[Source texts of formatted documents]
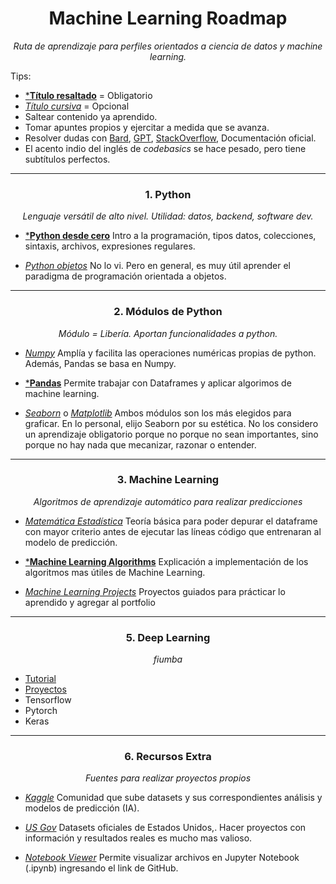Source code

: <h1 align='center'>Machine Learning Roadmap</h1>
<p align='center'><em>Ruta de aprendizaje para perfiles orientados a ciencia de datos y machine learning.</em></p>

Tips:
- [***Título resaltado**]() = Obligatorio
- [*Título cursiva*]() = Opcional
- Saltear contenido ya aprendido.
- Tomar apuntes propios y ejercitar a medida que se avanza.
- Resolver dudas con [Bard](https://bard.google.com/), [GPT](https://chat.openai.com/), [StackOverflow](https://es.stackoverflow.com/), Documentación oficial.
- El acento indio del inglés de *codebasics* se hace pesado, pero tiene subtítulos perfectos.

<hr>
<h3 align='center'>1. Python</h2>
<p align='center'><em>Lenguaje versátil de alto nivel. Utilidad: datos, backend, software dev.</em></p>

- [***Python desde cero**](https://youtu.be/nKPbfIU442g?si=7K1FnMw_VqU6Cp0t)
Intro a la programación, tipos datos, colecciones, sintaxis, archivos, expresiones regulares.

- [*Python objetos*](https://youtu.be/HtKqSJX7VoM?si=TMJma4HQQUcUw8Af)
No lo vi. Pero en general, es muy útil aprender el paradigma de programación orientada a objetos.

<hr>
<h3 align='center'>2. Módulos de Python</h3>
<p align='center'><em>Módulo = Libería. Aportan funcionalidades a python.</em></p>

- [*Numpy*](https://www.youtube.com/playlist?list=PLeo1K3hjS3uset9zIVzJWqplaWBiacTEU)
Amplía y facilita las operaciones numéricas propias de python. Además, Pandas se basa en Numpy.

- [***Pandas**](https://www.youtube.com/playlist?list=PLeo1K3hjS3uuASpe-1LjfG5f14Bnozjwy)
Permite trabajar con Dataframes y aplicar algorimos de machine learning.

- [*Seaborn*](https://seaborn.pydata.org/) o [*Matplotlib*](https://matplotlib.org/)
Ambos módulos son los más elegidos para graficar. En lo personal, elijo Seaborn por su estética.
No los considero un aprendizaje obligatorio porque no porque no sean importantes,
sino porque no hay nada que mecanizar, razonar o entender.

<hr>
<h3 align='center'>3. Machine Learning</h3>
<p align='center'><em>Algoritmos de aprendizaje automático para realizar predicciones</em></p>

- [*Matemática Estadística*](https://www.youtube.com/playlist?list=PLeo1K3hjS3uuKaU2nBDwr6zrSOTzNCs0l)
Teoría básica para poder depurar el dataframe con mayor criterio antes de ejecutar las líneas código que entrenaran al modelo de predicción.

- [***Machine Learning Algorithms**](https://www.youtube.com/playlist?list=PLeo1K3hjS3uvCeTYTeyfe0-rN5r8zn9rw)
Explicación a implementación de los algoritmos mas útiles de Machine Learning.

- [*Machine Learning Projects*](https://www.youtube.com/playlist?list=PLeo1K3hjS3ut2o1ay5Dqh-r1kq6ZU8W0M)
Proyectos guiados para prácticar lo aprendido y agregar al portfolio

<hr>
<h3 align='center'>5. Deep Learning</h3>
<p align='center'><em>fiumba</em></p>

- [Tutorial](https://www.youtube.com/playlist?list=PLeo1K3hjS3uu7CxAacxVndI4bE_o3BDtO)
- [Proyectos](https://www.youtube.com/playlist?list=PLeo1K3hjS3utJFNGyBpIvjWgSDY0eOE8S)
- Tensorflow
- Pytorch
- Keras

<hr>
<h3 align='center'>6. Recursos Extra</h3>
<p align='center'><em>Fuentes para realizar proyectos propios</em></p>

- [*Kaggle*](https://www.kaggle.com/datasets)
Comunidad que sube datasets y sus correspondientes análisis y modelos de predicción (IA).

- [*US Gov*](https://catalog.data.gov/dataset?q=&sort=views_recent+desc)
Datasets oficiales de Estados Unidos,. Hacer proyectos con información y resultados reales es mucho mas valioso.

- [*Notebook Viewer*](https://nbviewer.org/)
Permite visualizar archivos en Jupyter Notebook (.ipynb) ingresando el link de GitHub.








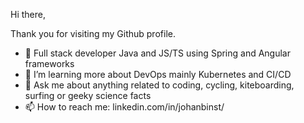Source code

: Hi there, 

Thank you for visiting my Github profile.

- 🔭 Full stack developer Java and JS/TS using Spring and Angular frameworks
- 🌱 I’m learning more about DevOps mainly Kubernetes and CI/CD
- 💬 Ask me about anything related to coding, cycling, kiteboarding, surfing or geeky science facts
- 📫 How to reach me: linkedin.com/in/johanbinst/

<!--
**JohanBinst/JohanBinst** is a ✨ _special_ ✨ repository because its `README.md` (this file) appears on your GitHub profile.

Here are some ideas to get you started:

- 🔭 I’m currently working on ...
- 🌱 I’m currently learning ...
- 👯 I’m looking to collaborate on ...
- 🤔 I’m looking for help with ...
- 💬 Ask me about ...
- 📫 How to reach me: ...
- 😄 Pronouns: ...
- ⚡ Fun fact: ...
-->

▶ **Instructions to follow**:
Reproduce each entry exactly, without the pictures.

▶ **Response box**:
Source code

: <h1 align='center'>Machine Learning Roadmap</h1>
<p align='center'><em>Ruta de aprendizaje para perfiles orientados a ciencia de datos y machine learning.</em></p>

Tips:
- [***Título resaltado**]() = Obligatorio
- [*Título cursiva*]() = Opcional
- Saltear contenido ya aprendido.
- Tomar apuntes propios y ejercitar a medida que se avanza.
- Resolver dudas con [Bard](https://bard.google.com/), [GPT](https://chat.openai.com/), [StackOverflow](https://es.stackoverflow.com/), Documentación oficial.
- El acento indio del inglés de *codebasics* se hace pesado, pero tiene subtítulos perfectos.

<hr>
<h3 align='center'>1. Python</h2>
<p align='center'><em>Lenguaje versátil de alto nivel. Utilidad: datos, backend, software dev.</em></p>

- [***Python desde cero**](https://youtu.be/nKPbfIU442g?si=7K1FnMw_VqU6Cp0t)
Intro a la programación, tipos datos, colecciones, sintaxis, archivos, expresiones regulares.

- [*Python objetos*](https://youtu.be/HtKqSJX7VoM?si=TMJma4HQQUcUw8Af)
No lo vi. Pero en general, es muy útil aprender el paradigma de programación orientada a objetos.

<hr>
<h3 align='center'>2. Módulos de Python</h3>
<p align='center'><em>Módulo = Libería. Aportan funcionalidades a python.</em></p>

- [*Numpy*](https://www.youtube.com/playlist?list=PLeo1K3hjS3uset9zIVzJWqplaWBiacTEU)
Amplía y facilita las operaciones numéricas propias de python. Además, Pandas se basa en Numpy.

- [***Pandas**](https://www.youtube.com/playlist?list=PLeo1K3hjS3uuASpe-1LjfG5f14Bnozjwy)
Permite trabajar con Dataframes y aplicar algorimos de machine learning.

- [*Seaborn*](https://seaborn.pydata.org/) o [*Matplotlib*](https://matplotlib.org/)
Ambos módulos son los más elegidos para graficar. En lo personal, elijo Seaborn por su estética.
No los considero un aprendizaje obligatorio porque no porque no sean importantes,
sino porque no hay nada que mecanizar, razonar o entender.

<hr>
<h3 align='center'>3. Machine Learning</h3>
<p align='center'><em>Algoritmos de aprendizaje automático para realizar predicciones</em></p>

- [*Matemática Estadística*](https://www.youtube.com/playlist?list=PLeo1K3hjS3uuKaU2nBDwr6zrSOTzNCs0l)
Teoría básica para poder depurar el dataframe con mayor criterio antes de ejecutar las líneas código que entrenaran al modelo de predicción.

- [***Machine Learning Algorithms**](https://www.youtube.com/playlist?list=PLeo1K3hjS3uvCeTYTeyfe0-rN5r8zn9rw)
Explicación a implementación de los algoritmos mas útiles de Machine Learning.

- [*Machine Learning Projects*](https://www.youtube.com/playlist?list=PLeo1K3hjS3ut2o1ay5Dqh-r1kq6ZU8W0M)
Proyectos guiados para prácticar lo aprendido y agregar al portfolio

<hr>
<h3 align='center'>5. Deep Learning</h3>
<p align='center'><em>fiumba</em></p>

- [Tutorial](https://www.youtube.com/playlist?list=PLeo1K3hjS3uu7CxAacxVndI4bE_o3BDtO)
- [Proyectos](https://www.youtube.com/playlist?list=PLeo1K3hjS3utJFNGyBpIvjWgSDY0eOE8S)
- Tensorflow
- Pytorch
- Keras

<hr>
<h3 align='center'>6. Recursos Extra</h3>
<p align='center'><em>Fuentes para realizar proyectos propios</em></p>

- [*Kaggle*](https://www.kaggle.com/datasets)
Comunidad que sube datasets y sus correspondientes análisis y modelos de predicción (IA).

- [*US Gov*](https://catalog.data.gov/dataset?q=&sort=views_recent+desc)
Datasets oficiales de Estados Unidos,. Hacer proyectos con información y resultados reales es mucho mas valioso.

- [*Notebook Viewer*](https://nbviewer.org/)
Permite visualizar archivos en Jupyter Notebook (.ipynb) ingresando el link de GitHub.








Source code

: Hi there, 

Thank you for visiting my Github profile.

- 🔭 Full stack developer Java and JS/TS using Spring and Angular frameworks
- 🌱 I’m learning more about DevOps mainly Kubernetes and CI/CD
- 💬 Ask me about anything related to coding, cycling, kiteboarding, surfing or geeky science facts
- 📫 How to reach me: linkedin.com/in/johanbinst/

<!--
**JohanBinst/JohanBinst** is a ✨ _special_ ✨ repository because its `README.md` (this file) appears on your GitHub profile.

Here are some ideas to get you started:

- 🔭 I’m currently working on ...
- 🌱 I’m currently learning ...
- 👯 I’m looking to collaborate on ...
- 🤔 I’m looking for help with ...
- 💬 Ask me about ...
- 📫 How to reach me: ...
- 😄 Pronouns: ...
- ⚡ Fun fact: ...
-->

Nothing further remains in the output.